### Task objective:
Copy each line below that has "https".

Records from a data source

● ● ● ●

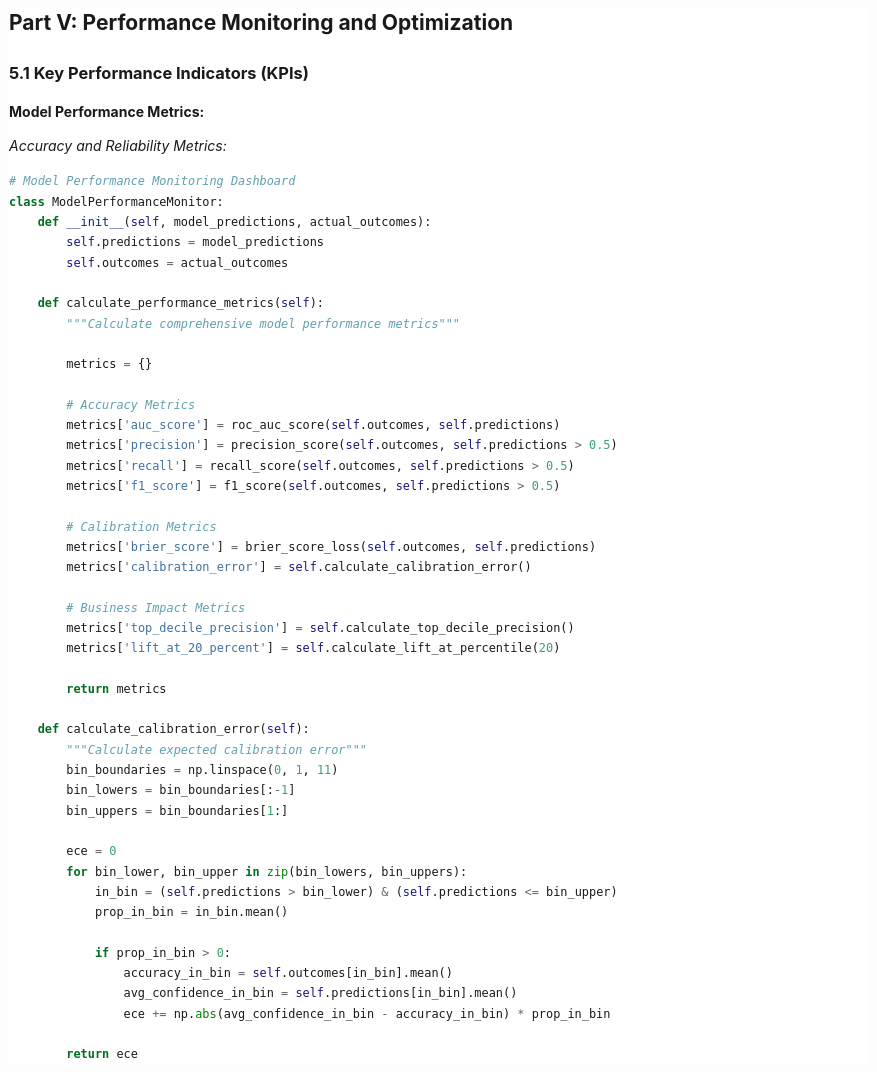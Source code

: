 ## Part V: Performance Monitoring and Optimization

### 5.1 Key Performance Indicators (KPIs)

**Model Performance Metrics:**

*Accuracy and Reliability Metrics:*
```python
# Model Performance Monitoring Dashboard
class ModelPerformanceMonitor:
    def __init__(self, model_predictions, actual_outcomes):
        self.predictions = model_predictions
        self.outcomes = actual_outcomes
    
    def calculate_performance_metrics(self):
        """Calculate comprehensive model performance metrics"""
        
        metrics = {}
        
        # Accuracy Metrics
        metrics['auc_score'] = roc_auc_score(self.outcomes, self.predictions)
        metrics['precision'] = precision_score(self.outcomes, self.predictions > 0.5)
        metrics['recall'] = recall_score(self.outcomes, self.predictions > 0.5)
        metrics['f1_score'] = f1_score(self.outcomes, self.predictions > 0.5)
        
        # Calibration Metrics
        metrics['brier_score'] = brier_score_loss(self.outcomes, self.predictions)
        metrics['calibration_error'] = self.calculate_calibration_error()
        
        # Business Impact Metrics
        metrics['top_decile_precision'] = self.calculate_top_decile_precision()
        metrics['lift_at_20_percent'] = self.calculate_lift_at_percentile(20)
        
        return metrics
    
    def calculate_calibration_error(self):
        """Calculate expected calibration error"""
        bin_boundaries = np.linspace(0, 1, 11)
        bin_lowers = bin_boundaries[:-1]
        bin_uppers = bin_boundaries[1:]
        
        ece = 0
        for bin_lower, bin_upper in zip(bin_lowers, bin_uppers):
            in_bin = (self.predictions > bin_lower) & (self.predictions <= bin_upper)
            prop_in_bin = in_bin.mean()
            
            if prop_in_bin > 0:
                accuracy_in_bin = self.outcomes[in_bin].mean()
                avg_confidence_in_bin = self.predictions[in_bin].mean()
                ece += np.abs(avg_confidence_in_bin - accuracy_in_bin) * prop_in_bin
        
        return ece
```
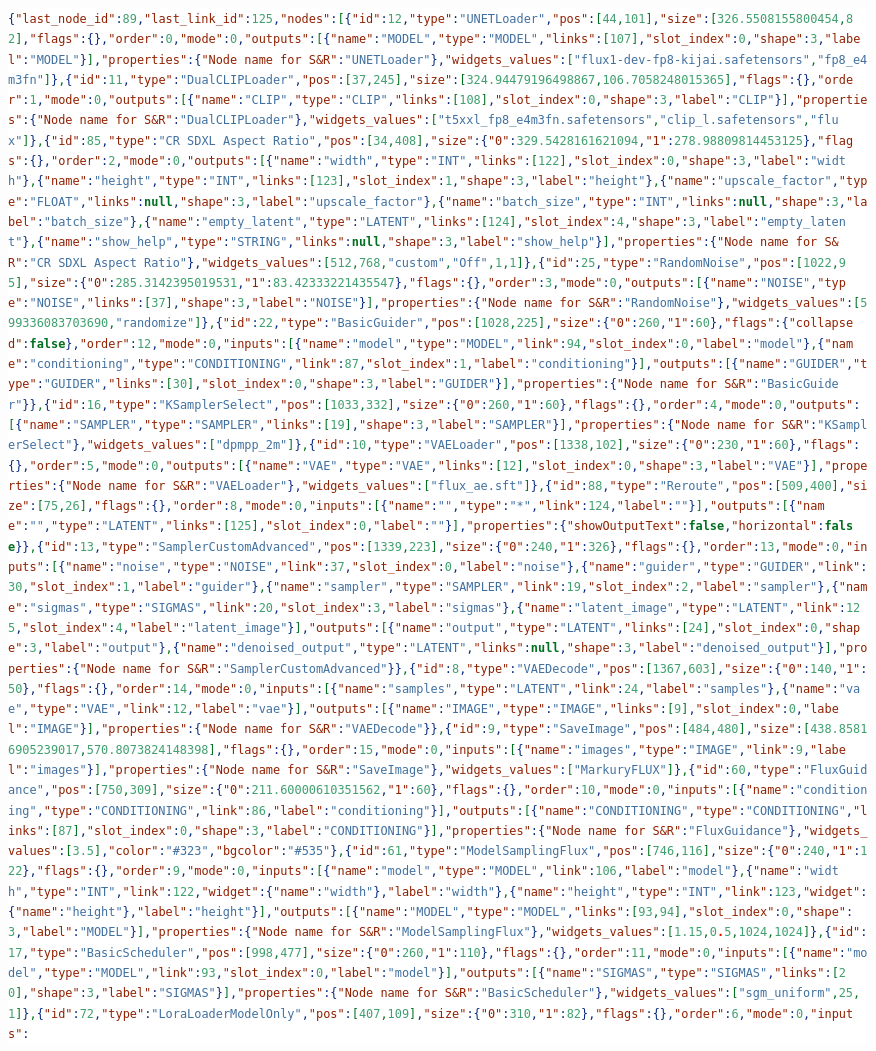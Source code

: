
 ```json
{"last_node_id":89,"last_link_id":125,"nodes":[{"id":12,"type":"UNETLoader","pos":[44,101],"size":[326.5508155800454,82],"flags":{},"order":0,"mode":0,"outputs":[{"name":"MODEL","type":"MODEL","links":[107],"slot_index":0,"shape":3,"label":"MODEL"}],"properties":{"Node name for S&R":"UNETLoader"},"widgets_values":["flux1-dev-fp8-kijai.safetensors","fp8_e4m3fn"]},{"id":11,"type":"DualCLIPLoader","pos":[37,245],"size":[324.94479196498867,106.7058248015365],"flags":{},"order":1,"mode":0,"outputs":[{"name":"CLIP","type":"CLIP","links":[108],"slot_index":0,"shape":3,"label":"CLIP"}],"properties":{"Node name for S&R":"DualCLIPLoader"},"widgets_values":["t5xxl_fp8_e4m3fn.safetensors","clip_l.safetensors","flux"]},{"id":85,"type":"CR SDXL Aspect Ratio","pos":[34,408],"size":{"0":329.5428161621094,"1":278.98809814453125},"flags":{},"order":2,"mode":0,"outputs":[{"name":"width","type":"INT","links":[122],"slot_index":0,"shape":3,"label":"width"},{"name":"height","type":"INT","links":[123],"slot_index":1,"shape":3,"label":"height"},{"name":"upscale_factor","type":"FLOAT","links":null,"shape":3,"label":"upscale_factor"},{"name":"batch_size","type":"INT","links":null,"shape":3,"label":"batch_size"},{"name":"empty_latent","type":"LATENT","links":[124],"slot_index":4,"shape":3,"label":"empty_latent"},{"name":"show_help","type":"STRING","links":null,"shape":3,"label":"show_help"}],"properties":{"Node name for S&R":"CR SDXL Aspect Ratio"},"widgets_values":[512,768,"custom","Off",1,1]},{"id":25,"type":"RandomNoise","pos":[1022,95],"size":{"0":285.3142395019531,"1":83.42333221435547},"flags":{},"order":3,"mode":0,"outputs":[{"name":"NOISE","type":"NOISE","links":[37],"shape":3,"label":"NOISE"}],"properties":{"Node name for S&R":"RandomNoise"},"widgets_values":[599336083703690,"randomize"]},{"id":22,"type":"BasicGuider","pos":[1028,225],"size":{"0":260,"1":60},"flags":{"collapsed":false},"order":12,"mode":0,"inputs":[{"name":"model","type":"MODEL","link":94,"slot_index":0,"label":"model"},{"name":"conditioning","type":"CONDITIONING","link":87,"slot_index":1,"label":"conditioning"}],"outputs":[{"name":"GUIDER","type":"GUIDER","links":[30],"slot_index":0,"shape":3,"label":"GUIDER"}],"properties":{"Node name for S&R":"BasicGuider"}},{"id":16,"type":"KSamplerSelect","pos":[1033,332],"size":{"0":260,"1":60},"flags":{},"order":4,"mode":0,"outputs":[{"name":"SAMPLER","type":"SAMPLER","links":[19],"shape":3,"label":"SAMPLER"}],"properties":{"Node name for S&R":"KSamplerSelect"},"widgets_values":["dpmpp_2m"]},{"id":10,"type":"VAELoader","pos":[1338,102],"size":{"0":230,"1":60},"flags":{},"order":5,"mode":0,"outputs":[{"name":"VAE","type":"VAE","links":[12],"slot_index":0,"shape":3,"label":"VAE"}],"properties":{"Node name for S&R":"VAELoader"},"widgets_values":["flux_ae.sft"]},{"id":88,"type":"Reroute","pos":[509,400],"size":[75,26],"flags":{},"order":8,"mode":0,"inputs":[{"name":"","type":"*","link":124,"label":""}],"outputs":[{"name":"","type":"LATENT","links":[125],"slot_index":0,"label":""}],"properties":{"showOutputText":false,"horizontal":false}},{"id":13,"type":"SamplerCustomAdvanced","pos":[1339,223],"size":{"0":240,"1":326},"flags":{},"order":13,"mode":0,"inputs":[{"name":"noise","type":"NOISE","link":37,"slot_index":0,"label":"noise"},{"name":"guider","type":"GUIDER","link":30,"slot_index":1,"label":"guider"},{"name":"sampler","type":"SAMPLER","link":19,"slot_index":2,"label":"sampler"},{"name":"sigmas","type":"SIGMAS","link":20,"slot_index":3,"label":"sigmas"},{"name":"latent_image","type":"LATENT","link":125,"slot_index":4,"label":"latent_image"}],"outputs":[{"name":"output","type":"LATENT","links":[24],"slot_index":0,"shape":3,"label":"output"},{"name":"denoised_output","type":"LATENT","links":null,"shape":3,"label":"denoised_output"}],"properties":{"Node name for S&R":"SamplerCustomAdvanced"}},{"id":8,"type":"VAEDecode","pos":[1367,603],"size":{"0":140,"1":50},"flags":{},"order":14,"mode":0,"inputs":[{"name":"samples","type":"LATENT","link":24,"label":"samples"},{"name":"vae","type":"VAE","link":12,"label":"vae"}],"outputs":[{"name":"IMAGE","type":"IMAGE","links":[9],"slot_index":0,"label":"IMAGE"}],"properties":{"Node name for S&R":"VAEDecode"}},{"id":9,"type":"SaveImage","pos":[484,480],"size":[438.85816905239017,570.8073824148398],"flags":{},"order":15,"mode":0,"inputs":[{"name":"images","type":"IMAGE","link":9,"label":"images"}],"properties":{"Node name for S&R":"SaveImage"},"widgets_values":["MarkuryFLUX"]},{"id":60,"type":"FluxGuidance","pos":[750,309],"size":{"0":211.60000610351562,"1":60},"flags":{},"order":10,"mode":0,"inputs":[{"name":"conditioning","type":"CONDITIONING","link":86,"label":"conditioning"}],"outputs":[{"name":"CONDITIONING","type":"CONDITIONING","links":[87],"slot_index":0,"shape":3,"label":"CONDITIONING"}],"properties":{"Node name for S&R":"FluxGuidance"},"widgets_values":[3.5],"color":"#323","bgcolor":"#535"},{"id":61,"type":"ModelSamplingFlux","pos":[746,116],"size":{"0":240,"1":122},"flags":{},"order":9,"mode":0,"inputs":[{"name":"model","type":"MODEL","link":106,"label":"model"},{"name":"width","type":"INT","link":122,"widget":{"name":"width"},"label":"width"},{"name":"height","type":"INT","link":123,"widget":{"name":"height"},"label":"height"}],"outputs":[{"name":"MODEL","type":"MODEL","links":[93,94],"slot_index":0,"shape":3,"label":"MODEL"}],"properties":{"Node name for S&R":"ModelSamplingFlux"},"widgets_values":[1.15,0.5,1024,1024]},{"id":17,"type":"BasicScheduler","pos":[998,477],"size":{"0":260,"1":110},"flags":{},"order":11,"mode":0,"inputs":[{"name":"model","type":"MODEL","link":93,"slot_index":0,"label":"model"}],"outputs":[{"name":"SIGMAS","type":"SIGMAS","links":[20],"shape":3,"label":"SIGMAS"}],"properties":{"Node name for S&R":"BasicScheduler"},"widgets_values":["sgm_uniform",25,1]},{"id":72,"type":"LoraLoaderModelOnly","pos":[407,109],"size":{"0":310,"1":82},"flags":{},"order":6,"mode":0,"inputs":
```
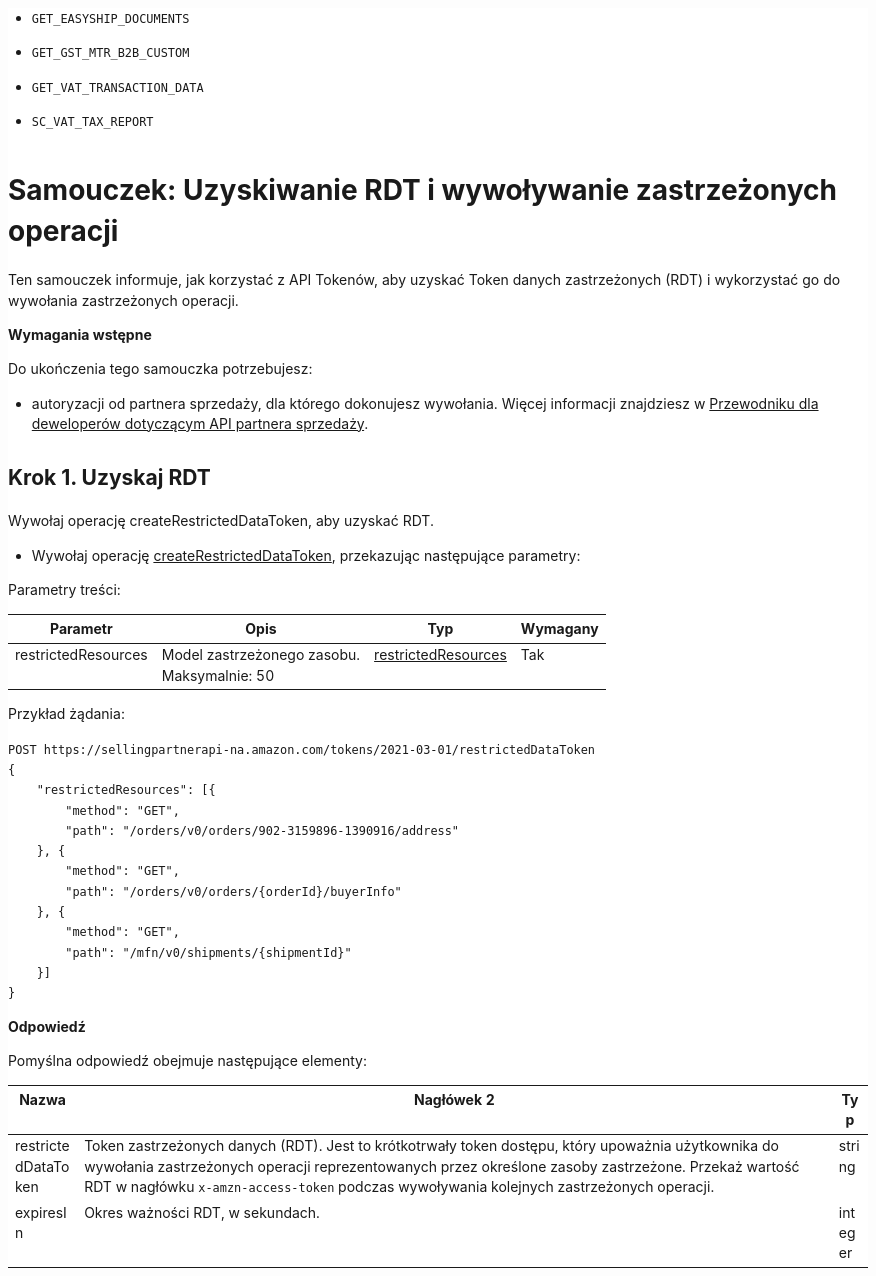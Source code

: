 - ```GET_EASYSHIP_DOCUMENTS```

- ```GET_GST_MTR_B2B_CUSTOM```

- ```GET_VAT_TRANSACTION_DATA```

- ```SC_VAT_TAX_REPORT```

Samouczek: Uzyskiwanie RDT i wywoływanie zastrzeżonych operacji
===================================================

Ten samouczek informuje, jak korzystać z API Tokenów, aby uzyskać Token danych zastrzeżonych (RDT) i wykorzystać go do wywołania zastrzeżonych operacji.

**Wymagania wstępne**

Do ukończenia tego samouczka potrzebujesz:

- autoryzacji od partnera sprzedaży, dla którego dokonujesz wywołania. Więcej informacji znajdziesz w [Przewodniku dla deweloperów dotyczącym API partnera sprzedaży](https://github.com/amzn/selling-partner-api-docs/blob/main/guides/en-US/developer-guide/SellingPartnerApiDeveloperGuide.md).

Krok 1. Uzyskaj RDT
------------------

Wywołaj operację createRestrictedDataToken, aby uzyskać RDT.

- Wywołaj operację [createRestrictedDataToken](https://github.com/amzn/selling-partner-api-docs/blob/main/references/tokens-api/tokens_2021-03-01.md#createrestricteddatatoken), przekazując następujące parametry:

Parametry treści:

| Parametr | Opis | Typ | Wymagany |
|-----------|-------------|------|----------|
| restrictedResources | Model zastrzeżonego zasobu.</br> Maksymalnie: 50 | <a href="#restrictedresources">restrictedResources</a> | Tak |

Przykład żądania:
```
POST https://sellingpartnerapi-na.amazon.com/tokens/2021-03-01/restrictedDataToken
{
	"restrictedResources": [{
		"method": "GET",
		"path": "/orders/v0/orders/902-3159896-1390916/address"
	}, {
		"method": "GET",
		"path": "/orders/v0/orders/{orderId}/buyerInfo"
	}, {
		"method": "GET",
		"path": "/mfn/v0/shipments/{shipmentId}"
	}]
}
```
**Odpowiedź**

Pomyślna odpowiedź obejmuje następujące elementy:

| Nazwa | Nagłówek 2 | Typ |
|----------|----------|------|
| restrictedDataToken | Token zastrzeżonych danych (RDT). Jest to krótkotrwały token dostępu, który upoważnia użytkownika do wywołania zastrzeżonych operacji reprezentowanych przez określone zasoby zastrzeżone. Przekaż wartość RDT w nagłówku <code>x-amzn-access-token</code> podczas wywoływania kolejnych zastrzeżonych operacji. | string |
| expiresIn | Okres ważności RDT, w sekundach. | integer |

● ● ● ●

### Completed exercise:
- autoryzacji od partnera sprzedaży, dla którego dokonujesz wywołania. Więcej informacji znajdziesz w [Przewodniku dla deweloperów dotyczącym API partnera sprzedaży](https://github.com/amzn/selling-partner-api-docs/blob/main/guides/en-US/developer-guide/SellingPartnerApiDeveloperGuide.md).
- Wywołaj operację [createRestrictedDataToken](https://github.com/amzn/selling-partner-api-docs/blob/main/references/tokens-api/tokens_2021-03-01.md#createrestricteddatatoken), przekazując następujące parametry:
POST https://sellingpartnerapi-na.amazon.com/tokens/2021-03-01/restrictedDataToken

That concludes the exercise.